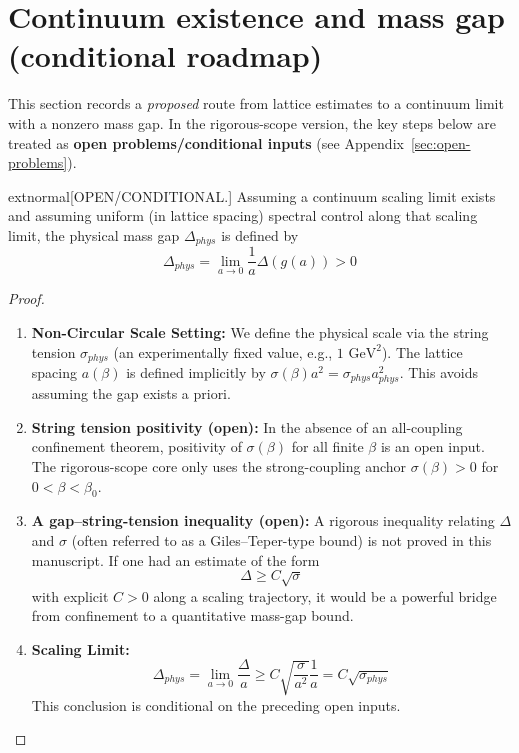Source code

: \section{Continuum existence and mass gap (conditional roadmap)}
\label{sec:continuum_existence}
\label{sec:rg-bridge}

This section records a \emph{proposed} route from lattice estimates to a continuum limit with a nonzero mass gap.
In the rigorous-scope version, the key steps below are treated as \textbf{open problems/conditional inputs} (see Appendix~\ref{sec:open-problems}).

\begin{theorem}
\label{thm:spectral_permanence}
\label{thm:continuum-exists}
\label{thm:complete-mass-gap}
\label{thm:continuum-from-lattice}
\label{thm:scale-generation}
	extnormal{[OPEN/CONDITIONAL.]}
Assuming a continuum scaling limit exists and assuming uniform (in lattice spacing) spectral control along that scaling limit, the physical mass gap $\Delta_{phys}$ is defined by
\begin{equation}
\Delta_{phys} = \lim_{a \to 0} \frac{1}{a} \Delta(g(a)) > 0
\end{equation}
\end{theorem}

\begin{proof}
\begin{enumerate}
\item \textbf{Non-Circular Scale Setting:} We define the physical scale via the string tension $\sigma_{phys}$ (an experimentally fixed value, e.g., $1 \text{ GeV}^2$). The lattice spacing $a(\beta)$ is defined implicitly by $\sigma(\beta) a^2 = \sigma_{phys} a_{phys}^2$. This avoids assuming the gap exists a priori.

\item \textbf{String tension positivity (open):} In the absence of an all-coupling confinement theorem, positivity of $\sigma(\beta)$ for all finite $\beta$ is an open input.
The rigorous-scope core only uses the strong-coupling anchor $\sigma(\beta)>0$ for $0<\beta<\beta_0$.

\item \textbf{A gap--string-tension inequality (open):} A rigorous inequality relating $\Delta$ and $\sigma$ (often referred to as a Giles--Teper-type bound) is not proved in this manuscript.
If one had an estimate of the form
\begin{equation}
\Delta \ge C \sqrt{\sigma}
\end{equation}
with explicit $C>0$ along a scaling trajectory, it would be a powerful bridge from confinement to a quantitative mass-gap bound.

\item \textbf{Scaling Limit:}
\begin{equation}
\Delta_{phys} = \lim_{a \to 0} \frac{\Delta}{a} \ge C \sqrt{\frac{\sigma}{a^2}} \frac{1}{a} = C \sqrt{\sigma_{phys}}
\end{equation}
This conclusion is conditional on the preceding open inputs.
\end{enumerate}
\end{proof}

==

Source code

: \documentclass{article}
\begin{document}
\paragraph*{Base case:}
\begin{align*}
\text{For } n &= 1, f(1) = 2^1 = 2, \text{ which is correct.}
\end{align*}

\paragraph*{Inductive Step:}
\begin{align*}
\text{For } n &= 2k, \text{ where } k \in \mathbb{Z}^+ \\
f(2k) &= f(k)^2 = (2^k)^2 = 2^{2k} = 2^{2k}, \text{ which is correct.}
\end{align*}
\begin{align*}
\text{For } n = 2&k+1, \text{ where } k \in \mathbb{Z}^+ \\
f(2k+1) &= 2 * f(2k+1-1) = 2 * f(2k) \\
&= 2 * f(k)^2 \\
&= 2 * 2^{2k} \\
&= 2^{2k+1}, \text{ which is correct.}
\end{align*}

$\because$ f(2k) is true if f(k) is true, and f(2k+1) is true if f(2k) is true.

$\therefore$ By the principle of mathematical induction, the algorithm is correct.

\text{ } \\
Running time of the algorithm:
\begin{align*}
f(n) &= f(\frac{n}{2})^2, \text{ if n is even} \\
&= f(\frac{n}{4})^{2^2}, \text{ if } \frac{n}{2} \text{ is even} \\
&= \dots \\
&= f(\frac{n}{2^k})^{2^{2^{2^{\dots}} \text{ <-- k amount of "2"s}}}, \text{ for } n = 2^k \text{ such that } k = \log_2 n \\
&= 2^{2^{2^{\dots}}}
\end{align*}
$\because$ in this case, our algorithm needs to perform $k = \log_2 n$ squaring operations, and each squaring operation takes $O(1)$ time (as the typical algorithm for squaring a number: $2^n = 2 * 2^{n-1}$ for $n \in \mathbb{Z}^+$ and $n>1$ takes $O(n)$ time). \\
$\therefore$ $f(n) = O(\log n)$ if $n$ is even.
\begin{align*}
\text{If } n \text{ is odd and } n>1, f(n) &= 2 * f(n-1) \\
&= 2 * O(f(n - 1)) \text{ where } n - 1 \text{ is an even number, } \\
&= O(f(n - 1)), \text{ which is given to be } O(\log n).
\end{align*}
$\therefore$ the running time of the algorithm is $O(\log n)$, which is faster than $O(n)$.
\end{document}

==

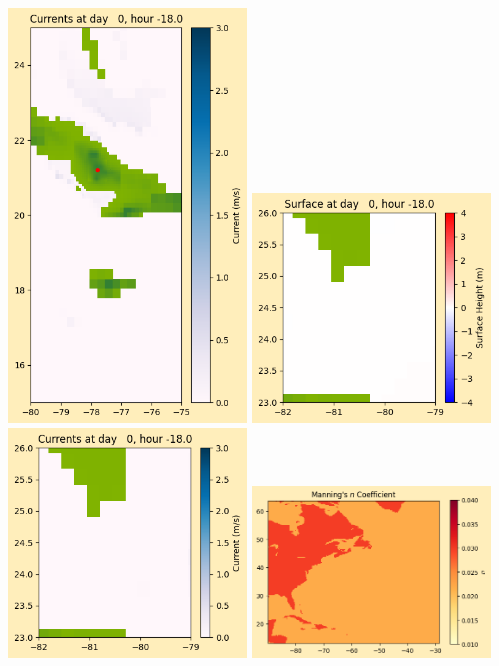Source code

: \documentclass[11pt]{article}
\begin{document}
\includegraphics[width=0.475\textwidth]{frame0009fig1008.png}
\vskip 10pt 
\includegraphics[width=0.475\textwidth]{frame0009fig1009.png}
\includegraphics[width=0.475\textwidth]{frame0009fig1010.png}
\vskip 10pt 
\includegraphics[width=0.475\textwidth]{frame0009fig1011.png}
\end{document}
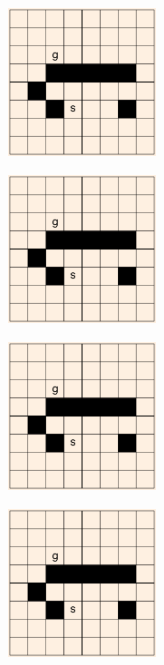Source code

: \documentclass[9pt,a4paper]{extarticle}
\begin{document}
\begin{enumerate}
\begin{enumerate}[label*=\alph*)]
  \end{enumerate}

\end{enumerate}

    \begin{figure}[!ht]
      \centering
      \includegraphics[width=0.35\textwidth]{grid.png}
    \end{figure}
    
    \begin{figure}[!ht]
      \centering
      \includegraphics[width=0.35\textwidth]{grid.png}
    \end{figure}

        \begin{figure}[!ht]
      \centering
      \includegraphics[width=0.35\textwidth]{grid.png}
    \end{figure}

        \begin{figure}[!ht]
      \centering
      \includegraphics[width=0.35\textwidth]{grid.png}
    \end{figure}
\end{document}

__TASK OBJECTIVE__
Say how many lines in this material hold "mathbb", and say nothing else.

__ANSWER SPACE__
3